Schreiben an Regierungspräsidenten

Manfred Berger
Bürgerinitiative "Bürger gegen den Jade-Weser-Port"
von Münnichstraße 15
26388 Wilhelmshaven

26388 Wilhelmshaven, den 18. Januar 2002 

An den Regierundspräsidenten
des Regierungsbezirkes Weser-Ems
Theodor-Tanzen-Platz 8

26122 Oldenburg

 
Betr.: JadeWeserPort-Planungen

Sehr geehrter Herr Regierungspräsident,

die politische Entscheidung für die Planung des JadeWeserPorts in Wilhelmshaven ist gefallen. Die Arbeit der technischen Gestaltung dieses Hafens läuft auf Hochtouren.

Aus Gesprächen mit der JWP-Entwicklungsgesellschaft haben wir erfahren, dass auf ein Raumordnungsverfahren verzichtet werden soll. Die raumordnerischen Belange sollen im Rahmen des Planfeststellungsverfahrens berücksichtigt werden.

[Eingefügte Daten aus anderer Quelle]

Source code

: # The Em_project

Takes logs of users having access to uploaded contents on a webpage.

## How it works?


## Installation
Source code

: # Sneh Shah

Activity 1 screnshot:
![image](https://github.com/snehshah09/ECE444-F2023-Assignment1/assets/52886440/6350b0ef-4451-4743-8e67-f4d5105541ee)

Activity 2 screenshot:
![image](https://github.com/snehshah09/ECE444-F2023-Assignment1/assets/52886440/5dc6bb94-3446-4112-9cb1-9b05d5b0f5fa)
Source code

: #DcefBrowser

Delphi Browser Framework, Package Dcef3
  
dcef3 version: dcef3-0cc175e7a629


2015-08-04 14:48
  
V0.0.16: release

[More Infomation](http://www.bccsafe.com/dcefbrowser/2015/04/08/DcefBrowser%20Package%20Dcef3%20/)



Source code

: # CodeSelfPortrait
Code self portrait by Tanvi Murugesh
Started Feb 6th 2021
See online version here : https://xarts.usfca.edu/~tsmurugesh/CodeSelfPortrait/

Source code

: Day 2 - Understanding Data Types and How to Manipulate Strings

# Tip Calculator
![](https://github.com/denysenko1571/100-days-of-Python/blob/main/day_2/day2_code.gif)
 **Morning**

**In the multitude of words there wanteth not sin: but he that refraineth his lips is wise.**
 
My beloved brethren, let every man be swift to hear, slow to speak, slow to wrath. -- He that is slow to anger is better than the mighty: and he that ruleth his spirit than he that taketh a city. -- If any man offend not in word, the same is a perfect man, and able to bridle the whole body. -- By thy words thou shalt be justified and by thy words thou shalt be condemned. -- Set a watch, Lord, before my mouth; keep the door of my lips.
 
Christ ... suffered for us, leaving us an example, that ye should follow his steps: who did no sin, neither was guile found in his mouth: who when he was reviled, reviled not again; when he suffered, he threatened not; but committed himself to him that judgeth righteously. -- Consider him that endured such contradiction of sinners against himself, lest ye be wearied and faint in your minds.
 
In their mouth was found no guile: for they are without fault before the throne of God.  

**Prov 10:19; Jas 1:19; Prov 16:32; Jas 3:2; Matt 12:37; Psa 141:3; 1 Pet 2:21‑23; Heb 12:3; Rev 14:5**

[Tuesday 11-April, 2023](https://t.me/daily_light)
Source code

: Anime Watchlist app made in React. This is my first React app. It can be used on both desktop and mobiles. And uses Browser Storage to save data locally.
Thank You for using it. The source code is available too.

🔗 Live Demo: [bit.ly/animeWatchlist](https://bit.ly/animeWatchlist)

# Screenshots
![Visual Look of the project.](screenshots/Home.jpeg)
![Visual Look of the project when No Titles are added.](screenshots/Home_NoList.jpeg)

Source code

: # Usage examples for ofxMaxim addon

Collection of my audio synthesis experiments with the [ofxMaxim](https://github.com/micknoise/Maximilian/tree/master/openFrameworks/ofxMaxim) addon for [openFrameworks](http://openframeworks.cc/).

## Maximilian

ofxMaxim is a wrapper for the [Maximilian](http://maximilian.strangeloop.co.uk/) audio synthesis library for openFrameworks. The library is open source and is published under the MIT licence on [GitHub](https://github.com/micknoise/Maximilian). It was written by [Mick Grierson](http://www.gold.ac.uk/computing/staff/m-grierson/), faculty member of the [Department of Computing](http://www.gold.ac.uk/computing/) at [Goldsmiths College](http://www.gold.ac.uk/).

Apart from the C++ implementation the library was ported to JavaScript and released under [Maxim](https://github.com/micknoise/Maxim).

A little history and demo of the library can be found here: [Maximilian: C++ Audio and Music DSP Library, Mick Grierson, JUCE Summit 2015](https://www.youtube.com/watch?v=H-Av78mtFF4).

Die direkten Auswirkungen des JWP sind aber nicht nur in der Region Wilhelmshaven zu berücksichtigen. Alleine die Betrachtung der Verkehrswege zeigt, das eine Vielzahl von Städten und Gemeinden direkt oder indirekt betroffen sind. Ich erinnere in diesem Zusammenhang nur an die Bahntrassen (Ortsumgehungen Sande, Varel, Oldenburg), die Straßenverbindungen (B 437 Varel – Wesertunnel, fehlendes Autobahnteilstück in Delmenhorst) und den Weser-Jade-Kanal.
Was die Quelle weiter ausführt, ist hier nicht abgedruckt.